- Heat olive oil in a large pan over medium heat. Add chicken strips in a single layer and increase heat to medium-high. Evenly distribute salt and pepper over the chicken. Cook until the undersides are browned, then flip and cook until the chicken is cooked through, a few minutes per side. Turn off heat. Transfer to a plate and set aside.
- Carefully add milk and linguine to the pan, pushing the linguine down to lay flat. Add water so that the linguine is submerged, about 1 cup. Bring to a boil over medium-high heat, and then decrease heat to a simmer until the pasta is cooked, about 10 minutes, stirring occasionally once the pasta has softened.
- Stir in parmesan cheese and nutmeg over medium-low heat. Add chicken back to the pan, stirring it in, and add more salt to taste if necessary. Optionally, garnish with parsley and additional parmesan cheese. Serve immediately.
I’ve always liked reddish or orange pasta sauces more than white sauces. Think spicy red gnocchi arrabbiata or stuffed shells with balsamic tomato sauce. The white sauces have always seemed too creamy for my taste, hence today’s recipe with a lightened-up version of the classic chicken alfredo dish. My recipe doesn’t use any cream, with a white sauce based solely on milk, parmesan cheese, and a pinch of nutmeg.
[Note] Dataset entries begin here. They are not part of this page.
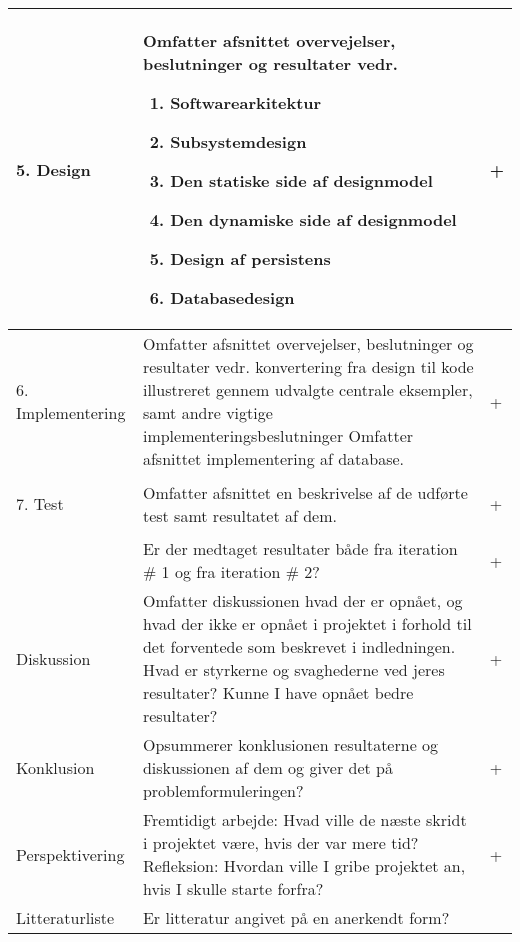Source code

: \begin{center}
\begin{longtable}{|m{3.5cm}|m{10cm}|m{2.5cm}|}
\begin{flushright}
5. Design 
\end{flushright}
& Omfatter afsnittet overvejelser, beslutninger og resultater vedr. \newline
\begin{enumerate}
\item Softwarearkitektur
\item Subsystemdesign
\item Den statiske side af designmodel
\item Den dynamiske side af designmodel
\item Design af persistens
\item Databasedesign
\end{enumerate}
& +\\ \hline
\begin{flushright}
6. Implementering
\end{flushright} 
& Omfatter afsnittet overvejelser, beslutninger og resultater vedr.  konvertering fra design til kode illustreret gennem udvalgte centrale eksempler, samt andre vigtige implementeringsbeslutninger\newline
Omfatter afsnittet implementering af database. & +\\ 
\hline
\begin{flushright}
7. Test
\end{flushright}
& Omfatter afsnittet en beskrivelse af de udførte test samt resultatet af dem. & +\\
\hline
& Er der medtaget resultater både fra iteration \# 1 og fra iteration \# 2? & +\\ 
\hline
Diskussion &
Omfatter diskussionen hvad der er opnået, og hvad der ikke er opnået i projektet i forhold til det forventede som beskrevet i indledningen. \newline
Hvad er styrkerne og svaghederne ved jeres resultater? \newline
Kunne I have opnået bedre resultater?
& +\\ \hline
Konklusion & Opsummerer konklusionen resultaterne og diskussionen af dem og giver det på problemformuleringen?  & +\\
\hline
Perspektivering & 
Fremtidigt arbejde: Hvad ville de næste skridt i projektet være, hvis der var mere tid?\newline
Refleksion: Hvordan ville I gribe projektet an, hvis I skulle starte forfra? & +\\
\hline
Litteraturliste & 
Er litteratur angivet på en anerkendt form? \newline

\end{longtable}
\end{center}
Without cream, the texture is not as silky, but it means fewer calories consumed and one less ingredient to buy.
Chicken alfredo is an easy weeknight dinner that can be cooked in a single pan (no need to boil the pasta in a separate pot) in less than thirty minutes, with few ingredients. Almost any kind of pasta will work — spaghetti, linguine, fettuccine, penne, etc. You probably already have milk and some form of parmesan cheese in your refrigerator. After that, all that’s left is procuring some chicken, and you can use either raw or already cooked chicken. For raw chicken, I slice it into thin pieces and pan-fry it until nicely browned crispy edges form.
Your simmering times may vary, since it depends on how long it takes to cook your pasta, but it should be about 10 minutes or less for linguine. Don’t worry if it looks like there’s way too much liquid/sauce when your pasta has finished cooking — once the dish cools, much of the sauce will get soaked up by the noodles.